§ Work required: Whenever the word "tabletop" appears in a line of the data below, copy that line.

*** Source material ***

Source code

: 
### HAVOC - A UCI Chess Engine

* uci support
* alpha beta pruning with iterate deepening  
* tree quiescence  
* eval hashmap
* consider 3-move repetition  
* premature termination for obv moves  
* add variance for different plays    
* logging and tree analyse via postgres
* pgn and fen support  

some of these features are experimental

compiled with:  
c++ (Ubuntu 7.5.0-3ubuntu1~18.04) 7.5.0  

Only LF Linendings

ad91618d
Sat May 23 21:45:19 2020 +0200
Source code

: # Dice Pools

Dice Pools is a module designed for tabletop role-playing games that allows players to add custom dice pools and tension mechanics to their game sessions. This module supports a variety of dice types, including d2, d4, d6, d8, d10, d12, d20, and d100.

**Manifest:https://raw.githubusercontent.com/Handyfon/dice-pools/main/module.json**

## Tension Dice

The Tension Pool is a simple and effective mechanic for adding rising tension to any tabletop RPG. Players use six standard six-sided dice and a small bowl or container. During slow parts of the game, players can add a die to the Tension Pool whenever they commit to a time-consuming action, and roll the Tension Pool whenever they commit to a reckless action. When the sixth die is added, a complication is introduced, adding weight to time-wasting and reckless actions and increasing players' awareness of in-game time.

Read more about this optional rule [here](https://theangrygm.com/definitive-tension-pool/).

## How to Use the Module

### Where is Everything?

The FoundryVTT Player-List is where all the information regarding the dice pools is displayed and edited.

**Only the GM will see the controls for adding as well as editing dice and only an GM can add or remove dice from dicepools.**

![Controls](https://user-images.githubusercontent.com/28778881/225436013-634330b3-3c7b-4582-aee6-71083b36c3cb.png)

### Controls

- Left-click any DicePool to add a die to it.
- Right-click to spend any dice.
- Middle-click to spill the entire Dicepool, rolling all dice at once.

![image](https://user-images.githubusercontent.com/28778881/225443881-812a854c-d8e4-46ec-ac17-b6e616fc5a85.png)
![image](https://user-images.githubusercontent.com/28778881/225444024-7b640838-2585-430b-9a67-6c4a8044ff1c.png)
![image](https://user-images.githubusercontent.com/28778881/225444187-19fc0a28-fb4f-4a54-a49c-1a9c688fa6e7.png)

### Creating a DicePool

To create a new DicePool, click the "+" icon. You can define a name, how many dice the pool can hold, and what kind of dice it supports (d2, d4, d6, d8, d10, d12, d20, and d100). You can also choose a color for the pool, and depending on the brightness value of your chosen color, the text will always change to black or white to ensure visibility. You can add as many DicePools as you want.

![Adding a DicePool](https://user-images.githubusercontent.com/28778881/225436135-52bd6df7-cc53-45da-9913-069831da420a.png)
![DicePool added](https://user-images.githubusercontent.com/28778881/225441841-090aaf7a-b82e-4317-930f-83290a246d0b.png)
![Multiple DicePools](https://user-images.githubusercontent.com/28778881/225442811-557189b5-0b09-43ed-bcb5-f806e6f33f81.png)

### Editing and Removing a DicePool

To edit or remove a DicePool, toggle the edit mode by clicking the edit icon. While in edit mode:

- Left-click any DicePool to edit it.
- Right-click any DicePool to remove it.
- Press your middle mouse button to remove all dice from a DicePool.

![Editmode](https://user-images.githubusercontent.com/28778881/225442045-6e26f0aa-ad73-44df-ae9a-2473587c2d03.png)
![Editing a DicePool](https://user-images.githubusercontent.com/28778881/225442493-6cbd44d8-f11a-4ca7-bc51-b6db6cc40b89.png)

*** End of Source material ***

§ Answer below:
Dice Pools is a module designed for tabletop role-playing games that allows players to add custom dice pools and tension mechanics to their game sessions. This module supports a variety of dice types, including d2, d4, d6, d8, d10, d12, d20, and d100.
The Tension Pool is a simple and effective mechanic for adding rising tension to any tabletop RPG. Players use six standard six-sided dice and a small bowl or container. During slow parts of the game, players can add a die to the Tension Pool whenever they commit to a time-consuming action, and roll the Tension Pool whenever they commit to a reckless action. When the sixth die is added, a complication is introduced, adding weight to time-wasting and reckless actions and increasing players' awareness of in-game time.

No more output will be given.